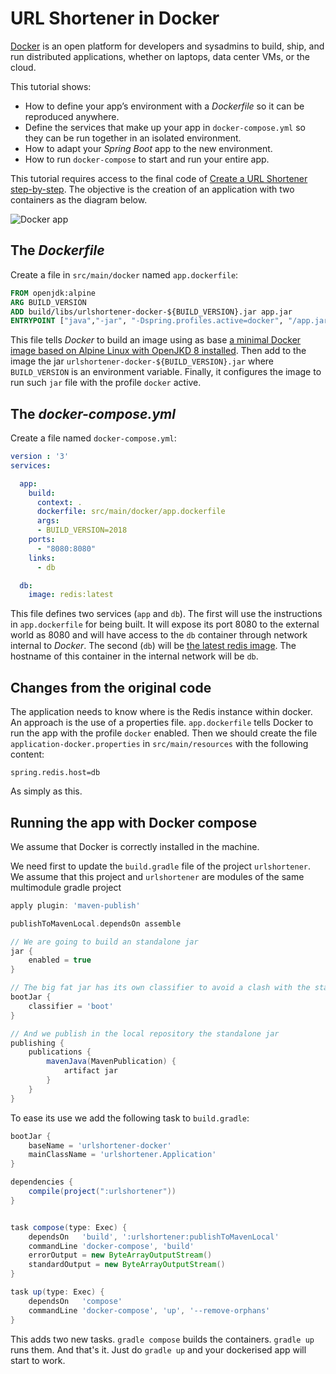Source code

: # URL Shortener in Docker
[Docker](https://www.docker.com/) is an open platform for developers and sysadmins to build, 
ship, and run distributed applications, whether on laptops, data center VMs, or the cloud.

This tutorial shows:
- How to define your app’s environment with a *Dockerfile* so it can be reproduced anywhere.
- Define the services that make up your app in `docker-compose.yml` so they can be run together in an isolated environment.
- How to adapt your *Spring Boot* app to the new environment.
- How to run `docker-compose` to start and run your entire app.

This tutorial requires access to the final code of [Create a URL Shortener step-by-step](../urlshortener/README.md). 
The objective is the creation of an application with two containers as the diagram below.

![Docker app](img/docker-app.png)

## The *Dockerfile* 

Create a file in `src/main/docker` named `app.dockerfile`:

```dockerfile 
FROM openjdk:alpine
ARG BUILD_VERSION
ADD build/libs/urlshortener-docker-${BUILD_VERSION}.jar app.jar
ENTRYPOINT ["java","-jar", "-Dspring.profiles.active=docker", "/app.jar"]
```

This file tells *Docker* to build an image using as base [a minimal Docker image based on Alpine Linux with OpenJKD 8 installed](https://hub.docker.com/_/openjdk/). 
Then add to the image the jar `urlshortener-docker-${BUILD_VERSION}.jar` where `BUILD_VERSION` is an environment variable. 
Finally, it configures the image to run such `jar` file with the profile `docker` active.

## The *docker-compose.yml* 

Create a file named `docker-compose.yml`:

```yml
version : '3'
services:

  app:
    build:
      context: .
      dockerfile: src/main/docker/app.dockerfile
      args:
      - BUILD_VERSION=2018
    ports:
      - "8080:8080"
    links:
      - db

  db:
    image: redis:latest
```

This file defines two services (`app` and `db`). 
The first will use the instructions in `app.dockerfile` for being built. 
It will expose its port 8080 to the external world as 8080 and will have access to the `db` container through network internal to *Docker*. 
The second (`db`) will be [the latest redis image](https://hub.docker.com/_/redis/). 
The hostname of this container in the internal network will be `db`.
 
## Changes from the original code

The application needs to know where is the Redis instance within docker. 
An approach is the use of a properties file. 
`app.dockerfile` tells Docker to run the app with the profile `docker` enabled. 
Then we should create the file `application-docker.properties` in `src/main/resources` with the following content:

```properties
spring.redis.host=db
```

As simply as this.

## Running the app with Docker compose

We assume that Docker is correctly installed in the machine. 

We need first to update the `build.gradle` file of the project `urlshortener`.
We assume that this project and `urlshortener` are  modules of the same multimodule gradle project

```groovy
apply plugin: 'maven-publish'

publishToMavenLocal.dependsOn assemble

// We are going to build an standalone jar 
jar {
    enabled = true
}

// The big fat jar has its own classifier to avoid a clash with the standalone jar
bootJar {
    classifier = 'boot'
}

// And we publish in the local repository the standalone jar
publishing {
    publications {
        mavenJava(MavenPublication) {
            artifact jar
        }
    }
}
```

To ease its use we add the following task to `build.gradle`:

```groovy
bootJar {
    baseName = 'urlshortener-docker'
    mainClassName = 'urlshortener.Application'
}

dependencies {
    compile(project(":urlshortener"))
}


task compose(type: Exec) {
    dependsOn   'build', ':urlshortener:publishToMavenLocal'
    commandLine 'docker-compose', 'build'
    errorOutput = new ByteArrayOutputStream()
    standardOutput = new ByteArrayOutputStream()
}

task up(type: Exec) {
    dependsOn   'compose'
    commandLine 'docker-compose', 'up', '--remove-orphans'
}
```

This adds two new tasks. 
`gradle compose` builds the containers. 
`gradle up` runs them.
And that's it. 
Just do `gradle up` and your dockerised app will start to work.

##############################

## Work instruction
Top to bottom, retype the listing exactly but drop every picture.

## Written answer
Source code

: # URL Shortener in Docker
[Docker](https://www.docker.com/) is an open platform for developers and sysadmins to build, 
ship, and run distributed applications, whether on laptops, data center VMs, or the cloud.

This tutorial shows:
- How to define your app’s environment with a *Dockerfile* so it can be reproduced anywhere.
- Define the services that make up your app in `docker-compose.yml` so they can be run together in an isolated environment.
- How to adapt your *Spring Boot* app to the new environment.
- How to run `docker-compose` to start and run your entire app.

This tutorial requires access to the final code of [Create a URL Shortener step-by-step](../urlshortener/README.md). 
The objective is the creation of an application with two containers as the diagram below.

![Docker app](img/docker-app.png)

## The *Dockerfile* 

Create a file in `src/main/docker` named `app.dockerfile`:

```dockerfile 
FROM openjdk:alpine
ARG BUILD_VERSION
ADD build/libs/urlshortener-docker-${BUILD_VERSION}.jar app.jar
ENTRYPOINT ["java","-jar", "-Dspring.profiles.active=docker", "/app.jar"]
```

This file tells *Docker* to build an image using as base [a minimal Docker image based on Alpine Linux with OpenJKD 8 installed](https://hub.docker.com/_/openjdk/). 
Then add to the image the jar `urlshortener-docker-${BUILD_VERSION}.jar` where `BUILD_VERSION` is an environment variable. 
Finally, it configures the image to run such `jar` file with the profile `docker` active.

## The *docker-compose.yml* 

Create a file named `docker-compose.yml`:

```yml
version : '3'
services:

  app:
    build:
      context: .
      dockerfile: src/main/docker/app.dockerfile
      args:
      - BUILD_VERSION=2018
    ports:
      - "8080:8080"
    links:
      - db

  db:
    image: redis:latest
```

This file defines two services (`app` and `db`). 
The first will use the instructions in `app.dockerfile` for being built. 
It will expose its port 8080 to the external world as 8080 and will have access to the `db` container through network internal to *Docker*. 
The second (`db`) will be [the latest redis image](https://hub.docker.com/_/redis/). 
The hostname of this container in the internal network will be `db`.
 
## Changes from the original code

The application needs to know where is the Redis instance within docker. 
An approach is the use of a properties file. 
`app.dockerfile` tells Docker to run the app with the profile `docker` enabled. 
Then we should create the file `application-docker.properties` in `src/main/resources` with the following content:

```properties
spring.redis.host=db
```

As simply as this.

## Running the app with Docker compose

We assume that Docker is correctly installed in the machine. 

We need first to update the `build.gradle` file of the project `urlshortener`.
We assume that this project and `urlshortener` are  modules of the same multimodule gradle project

```groovy
apply plugin: 'maven-publish'

publishToMavenLocal.dependsOn assemble

// We are going to build an standalone jar 
jar {
    enabled = true
}

// The big fat jar has its own classifier to avoid a clash with the standalone jar
bootJar {
    classifier = 'boot'
}

// And we publish in the local repository the standalone jar
publishing {
    publications {
        mavenJava(MavenPublication) {
            artifact jar
        }
    }
}
```

To ease its use we add the following task to `build.gradle`:

```groovy
bootJar {
    baseName = 'urlshortener-docker'
    mainClassName = 'urlshortener.Application'
}

dependencies {
    compile(project(":urlshortener"))
}


task compose(type: Exec) {
    dependsOn   'build', ':urlshortener:publishToMavenLocal'
    commandLine 'docker-compose', 'build'
    errorOutput = new ByteArrayOutputStream()
    standardOutput = new ByteArrayOutputStream()
}

task up(type: Exec) {
    dependsOn   'compose'
    commandLine 'docker-compose', 'up', '--remove-orphans'
}
```

This adds two new tasks. 
`gradle compose` builds the containers. 
`gradle up` runs them.
And that's it. 
Just do `gradle up` and your dockerised app will start to work.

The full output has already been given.